# Your objective
From the entries below, determine the number of lines that contain "auch". Give that number by itself.

Saved data entries
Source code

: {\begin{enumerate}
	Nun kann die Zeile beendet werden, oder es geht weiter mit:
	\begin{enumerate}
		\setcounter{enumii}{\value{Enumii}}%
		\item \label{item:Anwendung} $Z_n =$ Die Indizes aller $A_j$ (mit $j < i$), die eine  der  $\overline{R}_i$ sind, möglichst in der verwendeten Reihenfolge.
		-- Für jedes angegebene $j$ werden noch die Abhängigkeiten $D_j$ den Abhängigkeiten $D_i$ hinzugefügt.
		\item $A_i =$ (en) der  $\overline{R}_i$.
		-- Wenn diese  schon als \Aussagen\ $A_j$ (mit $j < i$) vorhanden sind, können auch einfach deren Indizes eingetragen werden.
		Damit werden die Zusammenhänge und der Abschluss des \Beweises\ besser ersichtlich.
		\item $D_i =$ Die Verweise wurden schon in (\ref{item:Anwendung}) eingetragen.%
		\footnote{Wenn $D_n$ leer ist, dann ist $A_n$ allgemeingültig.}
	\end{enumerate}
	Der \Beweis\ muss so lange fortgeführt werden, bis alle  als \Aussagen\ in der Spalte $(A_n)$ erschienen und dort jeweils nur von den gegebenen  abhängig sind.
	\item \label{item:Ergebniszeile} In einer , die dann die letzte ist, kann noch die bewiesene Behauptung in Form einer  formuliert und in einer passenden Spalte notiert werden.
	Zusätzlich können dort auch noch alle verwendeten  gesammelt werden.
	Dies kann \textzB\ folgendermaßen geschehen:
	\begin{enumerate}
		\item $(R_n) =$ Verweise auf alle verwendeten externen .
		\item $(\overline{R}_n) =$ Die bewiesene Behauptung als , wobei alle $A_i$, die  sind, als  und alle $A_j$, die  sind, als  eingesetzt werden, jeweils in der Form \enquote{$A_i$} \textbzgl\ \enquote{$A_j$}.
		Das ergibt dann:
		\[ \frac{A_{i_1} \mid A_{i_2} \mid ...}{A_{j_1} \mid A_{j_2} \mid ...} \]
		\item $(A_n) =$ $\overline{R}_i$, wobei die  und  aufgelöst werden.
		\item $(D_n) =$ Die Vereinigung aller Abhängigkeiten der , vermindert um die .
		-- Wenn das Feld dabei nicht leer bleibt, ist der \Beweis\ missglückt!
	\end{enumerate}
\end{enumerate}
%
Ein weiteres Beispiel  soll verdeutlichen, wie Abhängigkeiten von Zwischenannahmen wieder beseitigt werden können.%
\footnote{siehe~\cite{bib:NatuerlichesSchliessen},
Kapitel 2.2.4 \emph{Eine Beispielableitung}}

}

# Task result
2